■ **Collected data**
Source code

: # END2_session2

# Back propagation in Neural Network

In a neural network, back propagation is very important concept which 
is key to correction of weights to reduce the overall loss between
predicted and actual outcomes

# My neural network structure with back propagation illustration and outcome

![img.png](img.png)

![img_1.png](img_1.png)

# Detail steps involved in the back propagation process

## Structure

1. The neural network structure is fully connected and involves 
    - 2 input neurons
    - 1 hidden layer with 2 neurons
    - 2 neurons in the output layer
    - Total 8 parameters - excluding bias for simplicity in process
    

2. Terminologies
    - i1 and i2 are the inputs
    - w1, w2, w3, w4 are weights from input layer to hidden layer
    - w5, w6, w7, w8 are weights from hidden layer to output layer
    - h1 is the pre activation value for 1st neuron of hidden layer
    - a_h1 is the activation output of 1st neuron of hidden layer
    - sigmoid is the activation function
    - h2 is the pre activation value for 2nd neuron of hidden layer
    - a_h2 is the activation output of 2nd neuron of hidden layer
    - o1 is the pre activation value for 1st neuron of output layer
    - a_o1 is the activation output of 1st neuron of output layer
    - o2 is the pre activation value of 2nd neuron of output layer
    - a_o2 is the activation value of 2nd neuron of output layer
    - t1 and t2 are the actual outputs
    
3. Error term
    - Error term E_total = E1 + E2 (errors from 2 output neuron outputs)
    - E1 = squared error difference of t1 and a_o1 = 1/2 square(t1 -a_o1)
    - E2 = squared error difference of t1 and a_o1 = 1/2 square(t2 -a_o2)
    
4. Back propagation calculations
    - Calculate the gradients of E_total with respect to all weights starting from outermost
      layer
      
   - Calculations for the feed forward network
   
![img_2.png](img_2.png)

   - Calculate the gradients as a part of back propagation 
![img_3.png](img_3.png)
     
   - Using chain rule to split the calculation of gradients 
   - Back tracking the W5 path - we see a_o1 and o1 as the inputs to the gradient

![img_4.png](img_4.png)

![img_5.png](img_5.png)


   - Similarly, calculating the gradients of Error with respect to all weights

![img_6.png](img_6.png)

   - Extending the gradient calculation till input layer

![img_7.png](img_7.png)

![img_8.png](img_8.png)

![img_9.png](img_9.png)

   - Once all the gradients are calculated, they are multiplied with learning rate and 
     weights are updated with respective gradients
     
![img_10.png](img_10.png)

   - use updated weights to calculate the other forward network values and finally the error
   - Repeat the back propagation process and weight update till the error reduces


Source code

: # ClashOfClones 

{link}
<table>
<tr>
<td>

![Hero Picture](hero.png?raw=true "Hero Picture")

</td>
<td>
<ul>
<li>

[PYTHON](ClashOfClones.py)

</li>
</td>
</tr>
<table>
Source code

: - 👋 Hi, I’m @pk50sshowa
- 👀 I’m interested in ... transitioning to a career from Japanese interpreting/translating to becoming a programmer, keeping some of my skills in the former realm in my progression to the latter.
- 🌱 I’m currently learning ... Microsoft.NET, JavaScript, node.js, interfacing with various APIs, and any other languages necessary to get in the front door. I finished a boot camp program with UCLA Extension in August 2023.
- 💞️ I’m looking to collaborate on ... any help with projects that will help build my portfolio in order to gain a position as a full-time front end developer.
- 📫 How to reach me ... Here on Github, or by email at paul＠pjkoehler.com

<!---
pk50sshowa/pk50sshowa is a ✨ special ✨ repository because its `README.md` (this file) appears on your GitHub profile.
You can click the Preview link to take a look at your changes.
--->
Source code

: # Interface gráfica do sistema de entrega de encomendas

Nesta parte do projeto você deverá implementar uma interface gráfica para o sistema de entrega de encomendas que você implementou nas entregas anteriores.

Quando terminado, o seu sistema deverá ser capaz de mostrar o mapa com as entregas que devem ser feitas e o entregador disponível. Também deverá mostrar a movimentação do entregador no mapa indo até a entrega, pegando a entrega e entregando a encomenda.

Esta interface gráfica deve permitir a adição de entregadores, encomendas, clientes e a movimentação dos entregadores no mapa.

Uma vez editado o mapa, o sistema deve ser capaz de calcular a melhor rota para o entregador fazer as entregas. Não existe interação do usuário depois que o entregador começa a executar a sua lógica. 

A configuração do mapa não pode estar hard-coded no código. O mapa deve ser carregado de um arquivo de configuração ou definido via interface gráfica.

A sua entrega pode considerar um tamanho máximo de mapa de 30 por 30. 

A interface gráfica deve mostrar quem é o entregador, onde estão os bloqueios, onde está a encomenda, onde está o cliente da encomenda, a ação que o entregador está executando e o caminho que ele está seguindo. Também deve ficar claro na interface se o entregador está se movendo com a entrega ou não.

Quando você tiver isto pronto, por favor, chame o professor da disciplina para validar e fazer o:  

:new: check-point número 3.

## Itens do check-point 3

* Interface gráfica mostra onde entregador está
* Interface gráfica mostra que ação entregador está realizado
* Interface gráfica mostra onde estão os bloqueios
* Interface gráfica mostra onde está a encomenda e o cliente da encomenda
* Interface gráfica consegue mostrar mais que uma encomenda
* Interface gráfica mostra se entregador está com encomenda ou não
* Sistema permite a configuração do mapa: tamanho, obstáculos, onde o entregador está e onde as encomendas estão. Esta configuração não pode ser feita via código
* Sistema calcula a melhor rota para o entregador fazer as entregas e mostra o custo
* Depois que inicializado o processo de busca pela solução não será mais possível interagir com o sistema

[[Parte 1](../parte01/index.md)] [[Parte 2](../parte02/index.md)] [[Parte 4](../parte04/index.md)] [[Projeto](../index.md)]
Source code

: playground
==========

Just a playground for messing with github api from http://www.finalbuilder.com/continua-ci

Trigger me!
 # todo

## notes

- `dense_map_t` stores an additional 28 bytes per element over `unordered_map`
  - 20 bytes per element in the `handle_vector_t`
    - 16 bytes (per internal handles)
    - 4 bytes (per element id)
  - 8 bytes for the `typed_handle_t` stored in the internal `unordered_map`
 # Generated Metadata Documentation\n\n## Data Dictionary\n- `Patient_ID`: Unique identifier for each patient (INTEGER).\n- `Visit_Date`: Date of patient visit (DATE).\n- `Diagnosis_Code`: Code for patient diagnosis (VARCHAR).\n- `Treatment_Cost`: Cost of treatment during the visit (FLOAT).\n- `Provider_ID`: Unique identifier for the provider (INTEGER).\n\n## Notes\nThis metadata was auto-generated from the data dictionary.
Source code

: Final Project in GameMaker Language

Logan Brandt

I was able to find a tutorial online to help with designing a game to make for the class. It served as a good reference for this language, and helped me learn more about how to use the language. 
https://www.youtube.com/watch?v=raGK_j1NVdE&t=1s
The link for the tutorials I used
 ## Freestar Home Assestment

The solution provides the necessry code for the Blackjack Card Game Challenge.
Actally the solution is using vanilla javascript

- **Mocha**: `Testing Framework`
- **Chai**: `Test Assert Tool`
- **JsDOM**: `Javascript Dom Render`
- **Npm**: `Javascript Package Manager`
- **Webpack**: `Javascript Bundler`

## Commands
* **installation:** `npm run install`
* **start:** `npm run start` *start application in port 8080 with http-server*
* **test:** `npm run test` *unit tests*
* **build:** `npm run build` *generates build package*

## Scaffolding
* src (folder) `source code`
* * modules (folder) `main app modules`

■ **What is required**
Verbatim output is expected for the lines from the start of the data to the line in which "- a_o1 is the" appears, both included.

■ **Reply to the exercise**
Source code

: # END2_session2

# Back propagation in Neural Network

In a neural network, back propagation is very important concept which 
is key to correction of weights to reduce the overall loss between
predicted and actual outcomes

# My neural network structure with back propagation illustration and outcome

![img.png](img.png)

![img_1.png](img_1.png)

# Detail steps involved in the back propagation process

## Structure

1. The neural network structure is fully connected and involves 
    - 2 input neurons
    - 1 hidden layer with 2 neurons
    - 2 neurons in the output layer
    - Total 8 parameters - excluding bias for simplicity in process
    

2. Terminologies
    - i1 and i2 are the inputs
    - w1, w2, w3, w4 are weights from input layer to hidden layer
    - w5, w6, w7, w8 are weights from hidden layer to output layer
    - h1 is the pre activation value for 1st neuron of hidden layer
    - a_h1 is the activation output of 1st neuron of hidden layer
    - sigmoid is the activation function
    - h2 is the pre activation value for 2nd neuron of hidden layer
    - a_h2 is the activation output of 2nd neuron of hidden layer
    - o1 is the pre activation value for 1st neuron of output layer
    - a_o1 is the activation output of 1st neuron of output layer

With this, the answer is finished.